Keep the pictures out. Restate the entries below word for word.

▬▬▬

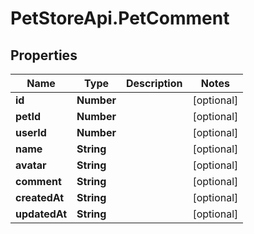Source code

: # PetStoreApi.PetComment

## Properties

Name | Type | Description | Notes
------------ | ------------- | ------------- | -------------
**id** | **Number** |  | [optional] 
**petId** | **Number** |  | [optional] 
**userId** | **Number** |  | [optional] 
**name** | **String** |  | [optional] 
**avatar** | **String** |  | [optional] 
**comment** | **String** |  | [optional] 
**createdAt** | **String** |  | [optional] 
**updatedAt** | **String** |  | [optional]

▬▬▬

**FINAL ANSWER**
Source code

: # PetStoreApi.PetComment

## Properties

Name | Type | Description | Notes
------------ | ------------- | ------------- | -------------
**id** | **Number** |  | [optional] 
**petId** | **Number** |  | [optional] 
**userId** | **Number** |  | [optional] 
**name** | **String** |  | [optional] 
**avatar** | **String** |  | [optional] 
**comment** | **String** |  | [optional] 
**createdAt** | **String** |  | [optional] 
**updatedAt** | **String** |  | [optional]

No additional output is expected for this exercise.